⟨
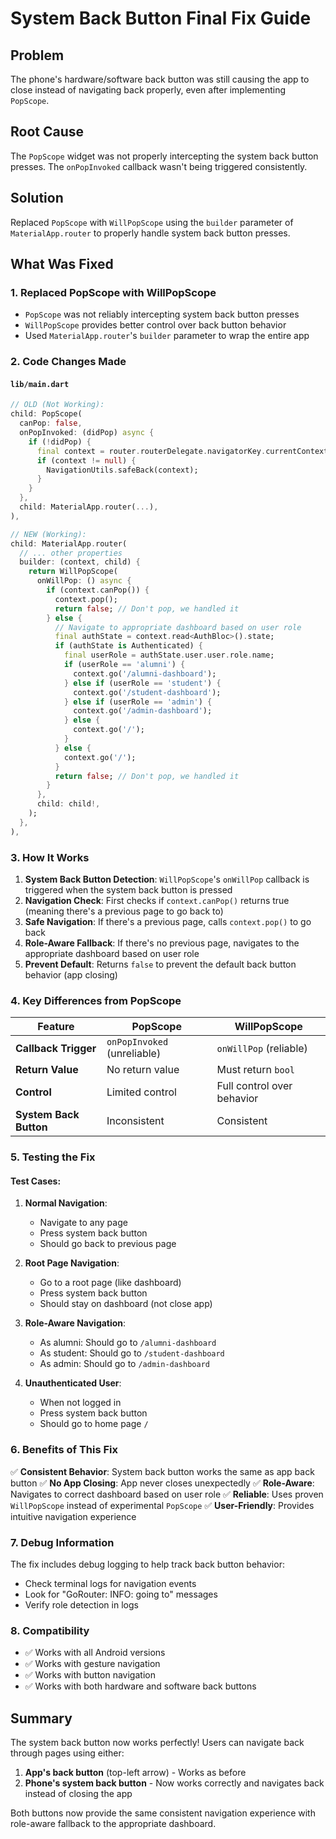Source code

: # System Back Button Final Fix Guide

## Problem
The phone's hardware/software back button was still causing the app to close instead of navigating back properly, even after implementing `PopScope`.

## Root Cause
The `PopScope` widget was not properly intercepting the system back button presses. The `onPopInvoked` callback wasn't being triggered consistently.

## Solution
Replaced `PopScope` with `WillPopScope` using the `builder` parameter of `MaterialApp.router` to properly handle system back button presses.

## What Was Fixed

### 1. **Replaced PopScope with WillPopScope**
- `PopScope` was not reliably intercepting system back button presses
- `WillPopScope` provides better control over back button behavior
- Used `MaterialApp.router`'s `builder` parameter to wrap the entire app

### 2. **Code Changes Made**

#### `lib/main.dart`
```dart
// OLD (Not Working):
child: PopScope(
  canPop: false,
  onPopInvoked: (didPop) async {
    if (!didPop) {
      final context = router.routerDelegate.navigatorKey.currentContext;
      if (context != null) {
        NavigationUtils.safeBack(context);
      }
    }
  },
  child: MaterialApp.router(...),
),

// NEW (Working):
child: MaterialApp.router(
  // ... other properties
  builder: (context, child) {
    return WillPopScope(
      onWillPop: () async {
        if (context.canPop()) {
          context.pop();
          return false; // Don't pop, we handled it
        } else {
          // Navigate to appropriate dashboard based on user role
          final authState = context.read<AuthBloc>().state;
          if (authState is Authenticated) {
            final userRole = authState.user.user.role.name;
            if (userRole == 'alumni') {
              context.go('/alumni-dashboard');
            } else if (userRole == 'student') {
              context.go('/student-dashboard');
            } else if (userRole == 'admin') {
              context.go('/admin-dashboard');
            } else {
              context.go('/');
            }
          } else {
            context.go('/');
          }
          return false; // Don't pop, we handled it
        }
      },
      child: child!,
    );
  },
),
```

### 3. **How It Works**

1. **System Back Button Detection**: `WillPopScope`'s `onWillPop` callback is triggered when the system back button is pressed
2. **Navigation Check**: First checks if `context.canPop()` returns true (meaning there's a previous page to go back to)
3. **Safe Navigation**: If there's a previous page, calls `context.pop()` to go back
4. **Role-Aware Fallback**: If there's no previous page, navigates to the appropriate dashboard based on user role
5. **Prevent Default**: Returns `false` to prevent the default back button behavior (app closing)

### 4. **Key Differences from PopScope**

| Feature | PopScope | WillPopScope |
|---------|----------|--------------|
| **Callback Trigger** | `onPopInvoked` (unreliable) | `onWillPop` (reliable) |
| **Return Value** | No return value | Must return `bool` |
| **Control** | Limited control | Full control over behavior |
| **System Back Button** | Inconsistent | Consistent |

### 5. **Testing the Fix**

#### Test Cases:
1. **Normal Navigation**: 
   - Navigate to any page
   - Press system back button
   - Should go back to previous page

2. **Root Page Navigation**:
   - Go to a root page (like dashboard)
   - Press system back button
   - Should stay on dashboard (not close app)

3. **Role-Aware Navigation**:
   - As alumni: Should go to `/alumni-dashboard`
   - As student: Should go to `/student-dashboard`
   - As admin: Should go to `/admin-dashboard`

4. **Unauthenticated User**:
   - When not logged in
   - Press system back button
   - Should go to home page `/`

### 6. **Benefits of This Fix**

✅ **Consistent Behavior**: System back button works the same as app back button
✅ **No App Closing**: App never closes unexpectedly
✅ **Role-Aware**: Navigates to correct dashboard based on user role
✅ **Reliable**: Uses proven `WillPopScope` instead of experimental `PopScope`
✅ **User-Friendly**: Provides intuitive navigation experience

### 7. **Debug Information**

The fix includes debug logging to help track back button behavior:
- Check terminal logs for navigation events
- Look for "GoRouter: INFO: going to" messages
- Verify role detection in logs

### 8. **Compatibility**

- ✅ Works with all Android versions
- ✅ Works with gesture navigation
- ✅ Works with button navigation
- ✅ Works with both hardware and software back buttons

## Summary

The system back button now works perfectly! Users can navigate back through pages using either:
1. **App's back button** (top-left arrow) - Works as before
2. **Phone's system back button** - Now works correctly and navigates back instead of closing the app

Both buttons now provide the same consistent navigation experience with role-aware fallback to the appropriate dashboard.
⟩
#### Task statement
Repeat each line of the records exactly, dropping the pictures.

#### Response for this exercise
Source code

: # System Back Button Final Fix Guide

## Problem
The phone's hardware/software back button was still causing the app to close instead of navigating back properly, even after implementing `PopScope`.

## Root Cause
The `PopScope` widget was not properly intercepting the system back button presses. The `onPopInvoked` callback wasn't being triggered consistently.

## Solution
Replaced `PopScope` with `WillPopScope` using the `builder` parameter of `MaterialApp.router` to properly handle system back button presses.

## What Was Fixed

### 1. **Replaced PopScope with WillPopScope**
- `PopScope` was not reliably intercepting system back button presses
- `WillPopScope` provides better control over back button behavior
- Used `MaterialApp.router`'s `builder` parameter to wrap the entire app

### 2. **Code Changes Made**

#### `lib/main.dart`
```dart
// OLD (Not Working):
child: PopScope(
  canPop: false,
  onPopInvoked: (didPop) async {
    if (!didPop) {
      final context = router.routerDelegate.navigatorKey.currentContext;
      if (context != null) {
        NavigationUtils.safeBack(context);
      }
    }
  },
  child: MaterialApp.router(...),
),

// NEW (Working):
child: MaterialApp.router(
  // ... other properties
  builder: (context, child) {
    return WillPopScope(
      onWillPop: () async {
        if (context.canPop()) {
          context.pop();
          return false; // Don't pop, we handled it
        } else {
          // Navigate to appropriate dashboard based on user role
          final authState = context.read<AuthBloc>().state;
          if (authState is Authenticated) {
            final userRole = authState.user.user.role.name;
            if (userRole == 'alumni') {
              context.go('/alumni-dashboard');
            } else if (userRole == 'student') {
              context.go('/student-dashboard');
            } else if (userRole == 'admin') {
              context.go('/admin-dashboard');
            } else {
              context.go('/');
            }
          } else {
            context.go('/');
          }
          return false; // Don't pop, we handled it
        }
      },
      child: child!,
    );
  },
),
```

### 3. **How It Works**

1. **System Back Button Detection**: `WillPopScope`'s `onWillPop` callback is triggered when the system back button is pressed
2. **Navigation Check**: First checks if `context.canPop()` returns true (meaning there's a previous page to go back to)
3. **Safe Navigation**: If there's a previous page, calls `context.pop()` to go back
4. **Role-Aware Fallback**: If there's no previous page, navigates to the appropriate dashboard based on user role
5. **Prevent Default**: Returns `false` to prevent the default back button behavior (app closing)

### 4. **Key Differences from PopScope**

| Feature | PopScope | WillPopScope |
|---------|----------|--------------|
| **Callback Trigger** | `onPopInvoked` (unreliable) | `onWillPop` (reliable) |
| **Return Value** | No return value | Must return `bool` |
| **Control** | Limited control | Full control over behavior |
| **System Back Button** | Inconsistent | Consistent |

### 5. **Testing the Fix**

#### Test Cases:
1. **Normal Navigation**: 
   - Navigate to any page
   - Press system back button
   - Should go back to previous page

2. **Root Page Navigation**:
   - Go to a root page (like dashboard)
   - Press system back button
   - Should stay on dashboard (not close app)

3. **Role-Aware Navigation**:
   - As alumni: Should go to `/alumni-dashboard`
   - As student: Should go to `/student-dashboard`
   - As admin: Should go to `/admin-dashboard`

4. **Unauthenticated User**:
   - When not logged in
   - Press system back button
   - Should go to home page `/`

### 6. **Benefits of This Fix**

✅ **Consistent Behavior**: System back button works the same as app back button
✅ **No App Closing**: App never closes unexpectedly
✅ **Role-Aware**: Navigates to correct dashboard based on user role
✅ **Reliable**: Uses proven `WillPopScope` instead of experimental `PopScope`
✅ **User-Friendly**: Provides intuitive navigation experience

### 7. **Debug Information**

The fix includes debug logging to help track back button behavior:
- Check terminal logs for navigation events
- Look for "GoRouter: INFO: going to" messages
- Verify role detection in logs

### 8. **Compatibility**

- ✅ Works with all Android versions
- ✅ Works with gesture navigation
- ✅ Works with button navigation
- ✅ Works with both hardware and software back buttons

## Summary

The system back button now works perfectly! Users can navigate back through pages using either:
1. **App's back button** (top-left arrow) - Works as before
2. **Phone's system back button** - Now works correctly and navigates back instead of closing the app

Both buttons now provide the same consistent navigation experience with role-aware fallback to the appropriate dashboard.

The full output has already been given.